Dans peu de régions du monde, la question du partage de l'eau n'est aussi conflictuelle qu'entre Israël, les territoires palestiniens et Gaza. Selon l'ONG environnementale Friends of the Earth Middle East, 2 milliards de m3 par an reviennent aux Israéliens, tandis que le Palestinian Central Bureau of Statistics évalue à 335 millions de m3/an
la part palestinienne.
Un déséquilibre énorme qui s'inscrit dans un contexte de pénurie grave.
En Israël, plusieurs années de sécheresse font craindre le pire aux responsables de l'autorité nationale de régulation de l'eau, Mekorot. Celle-ci annonçait au printemps dernier son intention de réduire de 40 % l'allocation d'eau attribuée à l'irrigation. En juillet, Uri Shani, son président, décrivait l'état inquiétant du lac de Tibériade, menacé de salinisation alors qu'il fournit un tiers de la consommation du pays. Le déficit en eau d'Israël est évalué à 350 millions de m3 en 2008, pendant que la consommation augmente de 4 % par an.
FAIBLES CAPACITÉS
Côté palestinien, la situation est vraiment critique. L'Organisation mondiale de la santé fixe la satisfaction des besoins fondamentaux à 150 litres par habitant et par jour. Olivier Maes, attaché de la Commission européenne, en poste à Jérusalem, chargé d'assistance aux Palestiniens dans les domaines de l'agriculture, de l'environnement et du microfinancement, observe que ce seuil est ici difficilement atteint : « En Cisjordanie, beaucoup de municipalités sont en dessous ; 200 villages ne sont pas connectés au réseau ; Jénine ne dépasse pas 55 litres par jour. À Gaza, les habitants disposent de 174 litres en moyenne, mais c'est une eau de pauvre qualité, chargée en nitrates et en sel, de moins en moins propre à la consommation humaine. »

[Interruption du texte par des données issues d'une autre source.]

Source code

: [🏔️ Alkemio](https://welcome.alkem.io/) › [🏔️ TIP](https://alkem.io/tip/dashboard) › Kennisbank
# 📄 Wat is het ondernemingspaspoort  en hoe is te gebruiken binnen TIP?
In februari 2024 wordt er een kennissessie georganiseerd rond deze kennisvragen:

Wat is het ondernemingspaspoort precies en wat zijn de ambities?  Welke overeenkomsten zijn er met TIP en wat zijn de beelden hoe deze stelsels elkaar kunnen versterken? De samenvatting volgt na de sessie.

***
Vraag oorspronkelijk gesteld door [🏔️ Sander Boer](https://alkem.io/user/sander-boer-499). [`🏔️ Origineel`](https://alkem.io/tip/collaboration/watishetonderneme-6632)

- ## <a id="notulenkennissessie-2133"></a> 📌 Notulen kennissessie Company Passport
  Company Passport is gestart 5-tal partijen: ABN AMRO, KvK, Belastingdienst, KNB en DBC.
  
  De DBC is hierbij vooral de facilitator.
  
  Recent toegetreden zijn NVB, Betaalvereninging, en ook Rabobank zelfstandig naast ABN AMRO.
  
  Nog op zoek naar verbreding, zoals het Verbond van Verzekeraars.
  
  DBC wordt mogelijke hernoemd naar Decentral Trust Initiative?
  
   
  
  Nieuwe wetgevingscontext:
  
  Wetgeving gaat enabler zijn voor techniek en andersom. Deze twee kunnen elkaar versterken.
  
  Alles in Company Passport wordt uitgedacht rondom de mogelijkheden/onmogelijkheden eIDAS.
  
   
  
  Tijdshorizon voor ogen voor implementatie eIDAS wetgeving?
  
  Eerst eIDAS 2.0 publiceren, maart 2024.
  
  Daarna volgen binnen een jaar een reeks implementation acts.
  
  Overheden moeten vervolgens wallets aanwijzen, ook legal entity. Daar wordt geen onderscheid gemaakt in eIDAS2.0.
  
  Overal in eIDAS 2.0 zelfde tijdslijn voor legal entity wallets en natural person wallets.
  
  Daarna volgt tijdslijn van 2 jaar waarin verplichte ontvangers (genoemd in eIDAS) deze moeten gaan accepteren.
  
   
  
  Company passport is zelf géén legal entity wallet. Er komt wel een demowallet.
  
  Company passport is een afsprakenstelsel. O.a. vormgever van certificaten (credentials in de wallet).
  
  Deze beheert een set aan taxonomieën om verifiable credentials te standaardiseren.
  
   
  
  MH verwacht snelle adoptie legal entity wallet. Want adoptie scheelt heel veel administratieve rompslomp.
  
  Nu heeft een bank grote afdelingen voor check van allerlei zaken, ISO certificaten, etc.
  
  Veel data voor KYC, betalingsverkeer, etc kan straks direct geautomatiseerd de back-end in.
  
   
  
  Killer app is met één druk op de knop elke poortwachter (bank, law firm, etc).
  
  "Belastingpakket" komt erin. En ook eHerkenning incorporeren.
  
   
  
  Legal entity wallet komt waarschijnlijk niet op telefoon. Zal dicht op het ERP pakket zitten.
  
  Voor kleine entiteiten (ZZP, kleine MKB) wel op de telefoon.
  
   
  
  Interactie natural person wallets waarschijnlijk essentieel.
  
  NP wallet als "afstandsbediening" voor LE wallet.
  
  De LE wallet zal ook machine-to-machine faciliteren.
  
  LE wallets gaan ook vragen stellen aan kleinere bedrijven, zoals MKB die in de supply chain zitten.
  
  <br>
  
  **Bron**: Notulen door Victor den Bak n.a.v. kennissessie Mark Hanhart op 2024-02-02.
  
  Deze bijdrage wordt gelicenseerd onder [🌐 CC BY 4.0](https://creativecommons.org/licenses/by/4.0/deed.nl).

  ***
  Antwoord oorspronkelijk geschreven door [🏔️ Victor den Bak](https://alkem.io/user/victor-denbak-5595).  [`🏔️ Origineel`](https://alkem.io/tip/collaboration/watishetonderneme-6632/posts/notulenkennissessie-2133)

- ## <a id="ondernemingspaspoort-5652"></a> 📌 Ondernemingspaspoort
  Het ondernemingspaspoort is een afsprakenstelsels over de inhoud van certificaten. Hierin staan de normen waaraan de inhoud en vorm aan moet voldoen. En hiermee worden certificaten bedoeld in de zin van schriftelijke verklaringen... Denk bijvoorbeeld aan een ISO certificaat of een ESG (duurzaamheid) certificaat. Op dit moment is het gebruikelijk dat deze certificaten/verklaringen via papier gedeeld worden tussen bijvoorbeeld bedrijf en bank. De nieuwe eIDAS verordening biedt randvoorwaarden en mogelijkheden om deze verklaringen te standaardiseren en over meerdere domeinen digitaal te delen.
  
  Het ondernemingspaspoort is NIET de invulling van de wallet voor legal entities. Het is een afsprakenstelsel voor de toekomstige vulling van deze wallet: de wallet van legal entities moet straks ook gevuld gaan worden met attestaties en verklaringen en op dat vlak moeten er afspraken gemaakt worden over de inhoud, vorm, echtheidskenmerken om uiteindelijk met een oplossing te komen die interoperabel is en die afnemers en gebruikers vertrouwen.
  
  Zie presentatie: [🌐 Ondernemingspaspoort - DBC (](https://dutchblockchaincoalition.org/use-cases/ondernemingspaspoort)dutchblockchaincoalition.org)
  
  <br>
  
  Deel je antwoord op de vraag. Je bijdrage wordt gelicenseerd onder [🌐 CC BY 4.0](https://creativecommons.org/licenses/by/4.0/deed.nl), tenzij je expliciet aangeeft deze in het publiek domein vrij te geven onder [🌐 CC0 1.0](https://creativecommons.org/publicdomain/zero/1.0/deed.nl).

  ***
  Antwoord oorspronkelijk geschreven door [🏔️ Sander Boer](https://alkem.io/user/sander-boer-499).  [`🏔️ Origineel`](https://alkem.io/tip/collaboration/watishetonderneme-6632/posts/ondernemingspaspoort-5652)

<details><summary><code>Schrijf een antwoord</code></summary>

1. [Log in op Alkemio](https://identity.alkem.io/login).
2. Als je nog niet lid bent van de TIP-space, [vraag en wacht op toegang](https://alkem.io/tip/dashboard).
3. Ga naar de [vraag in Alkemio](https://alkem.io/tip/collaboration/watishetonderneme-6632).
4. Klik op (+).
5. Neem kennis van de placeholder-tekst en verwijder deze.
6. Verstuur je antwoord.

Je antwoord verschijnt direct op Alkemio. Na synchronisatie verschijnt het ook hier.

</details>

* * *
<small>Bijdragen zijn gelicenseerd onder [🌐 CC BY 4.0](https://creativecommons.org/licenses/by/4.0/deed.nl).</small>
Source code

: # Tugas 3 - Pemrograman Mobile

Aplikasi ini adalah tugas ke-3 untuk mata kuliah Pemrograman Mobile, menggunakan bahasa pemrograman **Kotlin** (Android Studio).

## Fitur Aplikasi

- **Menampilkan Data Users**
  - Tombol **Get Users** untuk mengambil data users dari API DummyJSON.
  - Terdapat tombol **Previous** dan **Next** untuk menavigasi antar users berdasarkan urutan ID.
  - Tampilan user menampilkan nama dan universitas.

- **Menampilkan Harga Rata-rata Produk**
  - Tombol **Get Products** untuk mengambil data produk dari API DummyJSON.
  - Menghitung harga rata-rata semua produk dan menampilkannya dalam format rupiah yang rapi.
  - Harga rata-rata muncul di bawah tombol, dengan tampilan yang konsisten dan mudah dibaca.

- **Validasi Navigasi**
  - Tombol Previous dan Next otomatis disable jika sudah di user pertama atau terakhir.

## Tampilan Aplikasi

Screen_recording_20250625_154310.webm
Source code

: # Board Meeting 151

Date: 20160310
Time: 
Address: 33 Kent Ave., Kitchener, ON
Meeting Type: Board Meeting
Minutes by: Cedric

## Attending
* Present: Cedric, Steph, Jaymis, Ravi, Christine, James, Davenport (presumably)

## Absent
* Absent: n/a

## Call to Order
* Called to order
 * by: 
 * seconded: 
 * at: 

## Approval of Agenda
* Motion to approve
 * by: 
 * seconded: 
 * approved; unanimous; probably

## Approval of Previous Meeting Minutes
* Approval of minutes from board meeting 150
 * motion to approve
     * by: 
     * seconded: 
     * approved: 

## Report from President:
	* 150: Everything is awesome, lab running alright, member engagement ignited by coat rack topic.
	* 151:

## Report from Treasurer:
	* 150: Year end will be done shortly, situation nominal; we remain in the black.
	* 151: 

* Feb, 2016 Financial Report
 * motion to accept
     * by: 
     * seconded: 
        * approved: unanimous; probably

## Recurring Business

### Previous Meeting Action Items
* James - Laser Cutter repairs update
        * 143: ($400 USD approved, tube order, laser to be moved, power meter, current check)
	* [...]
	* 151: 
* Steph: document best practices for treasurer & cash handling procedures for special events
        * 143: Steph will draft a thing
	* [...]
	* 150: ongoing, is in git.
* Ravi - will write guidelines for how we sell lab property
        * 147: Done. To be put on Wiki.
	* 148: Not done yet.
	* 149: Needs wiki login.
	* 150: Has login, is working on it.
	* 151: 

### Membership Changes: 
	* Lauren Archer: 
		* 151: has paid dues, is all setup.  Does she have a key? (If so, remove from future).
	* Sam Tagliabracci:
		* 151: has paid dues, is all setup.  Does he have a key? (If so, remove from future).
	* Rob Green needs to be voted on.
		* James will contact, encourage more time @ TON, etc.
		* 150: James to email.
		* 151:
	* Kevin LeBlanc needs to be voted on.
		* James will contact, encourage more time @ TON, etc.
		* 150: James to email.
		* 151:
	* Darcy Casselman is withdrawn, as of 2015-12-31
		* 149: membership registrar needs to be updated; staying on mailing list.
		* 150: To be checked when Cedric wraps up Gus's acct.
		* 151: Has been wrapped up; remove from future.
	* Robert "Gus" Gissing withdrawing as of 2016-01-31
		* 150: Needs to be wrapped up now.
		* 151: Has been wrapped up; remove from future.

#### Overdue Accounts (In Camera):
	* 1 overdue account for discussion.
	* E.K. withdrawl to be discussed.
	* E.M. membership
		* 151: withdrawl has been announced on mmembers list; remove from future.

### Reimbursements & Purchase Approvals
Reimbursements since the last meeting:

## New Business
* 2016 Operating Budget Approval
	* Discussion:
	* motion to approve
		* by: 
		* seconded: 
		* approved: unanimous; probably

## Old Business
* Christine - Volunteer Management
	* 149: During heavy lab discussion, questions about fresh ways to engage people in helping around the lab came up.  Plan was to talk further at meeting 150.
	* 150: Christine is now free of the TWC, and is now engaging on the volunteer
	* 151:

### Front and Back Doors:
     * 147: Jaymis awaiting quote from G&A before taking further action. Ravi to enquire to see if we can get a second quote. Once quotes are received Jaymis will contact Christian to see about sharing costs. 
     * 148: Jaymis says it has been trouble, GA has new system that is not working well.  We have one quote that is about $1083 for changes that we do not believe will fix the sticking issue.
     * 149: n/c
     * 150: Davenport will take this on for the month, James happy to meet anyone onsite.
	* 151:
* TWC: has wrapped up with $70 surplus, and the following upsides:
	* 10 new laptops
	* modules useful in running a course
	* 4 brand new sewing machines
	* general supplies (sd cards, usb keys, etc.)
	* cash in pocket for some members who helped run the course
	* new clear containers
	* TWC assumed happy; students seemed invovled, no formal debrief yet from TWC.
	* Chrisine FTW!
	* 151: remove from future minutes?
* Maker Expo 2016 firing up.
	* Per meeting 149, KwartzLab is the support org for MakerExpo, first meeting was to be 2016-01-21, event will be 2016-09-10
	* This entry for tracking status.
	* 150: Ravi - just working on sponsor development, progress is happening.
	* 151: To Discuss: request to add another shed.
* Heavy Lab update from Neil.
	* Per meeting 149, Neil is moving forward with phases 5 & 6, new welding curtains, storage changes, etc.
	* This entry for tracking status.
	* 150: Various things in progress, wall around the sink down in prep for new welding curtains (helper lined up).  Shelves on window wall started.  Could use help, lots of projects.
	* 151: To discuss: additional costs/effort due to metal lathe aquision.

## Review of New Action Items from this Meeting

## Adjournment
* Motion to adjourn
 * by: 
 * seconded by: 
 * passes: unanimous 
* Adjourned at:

Jacques Fontaine, maître de conférence en géographie à l'université de Franche-Comté, président de l'association locale France Palestine Solidarité fait le même constat : « Gaza, 365 km2, est alimentée par une nappe phréatique, surexploitée, parallèle à la côte. Elle est infiltrée, à travers les sables, par la Méditerranée et se salinise. »
« L'usage fait de l'eau, à 50 % pour l'irrigation, à 50 % pour la consommation humaine en zone palestinienne, gagnerait aussi à être réorienté », souligne encore Olivier Maes. Comme en Israël, certaines cultures (fraises, citrons) gourmandes en eau et uniquement destinées à l'exportation ne sont pas adaptées.
Par ailleurs, les faibles capacités d'épuration des eaux usées contribuent à la détérioration de la ressource. La Cisjordanie compte une seule station d'épuration, heureusement en bon état, à Al Bireh, près de Ramallah. À Gaza, l'Agence française de développement (AFD) et un pool de bailleurs emmenés par la Banque mondiale sont intervenus à Beit Lahia (190 000 habitants), pour réaliser des travaux de maintenance et de réhabilitation.
Ce chantier, en cours d'achèvement, précède en principe la construction à Jabalia d'une station de traitement biologique d'une capacité de 35 000 m3/j visant à répondre aux besoins estimés en 2012. L'appel d'offres international, infructueux en septembre 2007, doit être relancé. En mars 2007, le coût de la station a été réévalué à 45,7 ME. L'AFD est prête à contribuer pour 12 ME et l'Union européenne s'est engagée à hauteur de 6 ME.
PETITES INSTALLATIONS
Sur place, la station, conçue pour traiter 5 000 m3/j, est utilisée à trois fois sa capacité. Faute d'exutoire, les effluents se sont répandus et ont formé un lac de 30 ha qui pollue par infiltration la nappe phréatique.
« Ce n'est pas l'argent qui manque, se désole Olivier Maes. Depuis dix ans, en raison du conflit, aucun projet important n'aboutit. Dans ce contexte, nous avons développé de petites installations en milieu rural. » Mais les Israéliens bloquent l'approvisionnement des chantiers, comme l'a constaté Bernard Kouchner, ministre français des Affaires étrangères en visite, cet été, dans la région. Et les Palestiniens refusent que d'éventuelles nouvelles stations desservent aussi les colonies israéliennes voisines. Cela équivaudrait de leur part à une reconnaissance implicite.